Ultimately, requiring parties to be engaged and forthcoming at the beginning of litigation is likely to save everyone time and money as the case progresses. The inclination to fight over every single discovery request, for fear that relevant documents and information have not been produced, may be largely diminished. Furthermore, the General Order retains the right to object to producing electronically stored information if the cost of doing so will be disproportionate to the needs of the case, which means parties with massive data sets still have options for controlling costs.
The General Order adopting the pilot project does not say how long it will last.
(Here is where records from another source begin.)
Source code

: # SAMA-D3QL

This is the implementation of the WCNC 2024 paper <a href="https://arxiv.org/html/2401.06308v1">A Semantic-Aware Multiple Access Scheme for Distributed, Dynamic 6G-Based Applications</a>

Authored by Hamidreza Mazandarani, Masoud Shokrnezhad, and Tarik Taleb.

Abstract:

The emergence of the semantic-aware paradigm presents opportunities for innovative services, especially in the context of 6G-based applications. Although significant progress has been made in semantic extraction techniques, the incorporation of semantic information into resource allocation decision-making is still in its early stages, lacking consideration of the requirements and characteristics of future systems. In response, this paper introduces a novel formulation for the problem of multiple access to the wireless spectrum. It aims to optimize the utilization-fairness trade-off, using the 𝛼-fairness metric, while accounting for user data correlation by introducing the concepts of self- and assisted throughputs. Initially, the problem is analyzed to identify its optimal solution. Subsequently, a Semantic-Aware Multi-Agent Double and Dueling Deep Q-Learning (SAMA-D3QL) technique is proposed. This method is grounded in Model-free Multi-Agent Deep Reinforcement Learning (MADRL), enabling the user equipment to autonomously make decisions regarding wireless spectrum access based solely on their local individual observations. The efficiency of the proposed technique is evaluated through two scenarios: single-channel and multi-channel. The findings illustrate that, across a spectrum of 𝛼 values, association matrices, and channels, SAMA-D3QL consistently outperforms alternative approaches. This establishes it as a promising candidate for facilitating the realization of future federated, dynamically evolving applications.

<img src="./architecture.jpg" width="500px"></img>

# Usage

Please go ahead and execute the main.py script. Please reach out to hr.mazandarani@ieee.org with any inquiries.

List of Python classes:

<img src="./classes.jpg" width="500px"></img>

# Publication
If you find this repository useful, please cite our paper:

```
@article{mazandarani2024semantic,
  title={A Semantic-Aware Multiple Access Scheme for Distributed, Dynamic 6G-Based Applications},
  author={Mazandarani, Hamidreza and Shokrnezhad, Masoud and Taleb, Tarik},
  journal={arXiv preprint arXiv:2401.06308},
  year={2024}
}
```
But if Arizona’s mostly favorable experience with mandatory disclosure is any indicator, parties litigating in Arizona federal court may need to get comfortable turning over everything they have, very early in the case.
By Jared Sutton, Litigation Associate, who can be reached at jsutton@lrrc.com or 602-262-0259
1 These deadlines do not apply if the parties: (1) stipulate that there will be no discovery in the case; or (2) get a one-time 30 day extension by certifying to the Court that they are pursuing settlement and have a good faith belief that the case will be resolved within 30 days.